◆ Problem statement: When you reach the line containing "This is a simple" in the entries below, please begin setting down lines exactly, stop only after the last one, and add nothing else.

◆ Data for processing:
————————

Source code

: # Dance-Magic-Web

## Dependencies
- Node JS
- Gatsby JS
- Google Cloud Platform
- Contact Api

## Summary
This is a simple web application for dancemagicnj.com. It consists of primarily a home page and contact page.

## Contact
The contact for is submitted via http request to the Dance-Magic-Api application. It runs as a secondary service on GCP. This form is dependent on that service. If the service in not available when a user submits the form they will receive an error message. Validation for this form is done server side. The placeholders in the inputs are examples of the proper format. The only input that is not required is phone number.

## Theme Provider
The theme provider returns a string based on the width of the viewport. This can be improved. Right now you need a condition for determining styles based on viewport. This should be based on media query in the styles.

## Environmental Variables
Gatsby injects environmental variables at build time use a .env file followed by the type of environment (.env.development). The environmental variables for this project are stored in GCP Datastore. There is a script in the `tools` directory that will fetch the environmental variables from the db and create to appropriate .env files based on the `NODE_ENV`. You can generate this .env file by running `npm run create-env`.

————————

◆ Answer to the problem:
This is a simple web application for dancemagicnj.com. It consists of primarily a home page and contact page.

## Contact
The contact for is submitted via http request to the Dance-Magic-Api application. It runs as a secondary service on GCP. This form is dependent on that service. If the service in not available when a user submits the form they will receive an error message. Validation for this form is done server side. The placeholders in the inputs are examples of the proper format. The only input that is not required is phone number.

## Theme Provider
The theme provider returns a string based on the width of the viewport. This can be improved. Right now you need a condition for determining styles based on viewport. This should be based on media query in the styles.

## Environmental Variables
Gatsby injects environmental variables at build time use a .env file followed by the type of environment (.env.development). The environmental variables for this project are stored in GCP Datastore. There is a script in the `tools` directory that will fetch the environmental variables from the db and create to appropriate .env files based on the `NODE_ENV`. You can generate this .env file by running `npm run create-env`.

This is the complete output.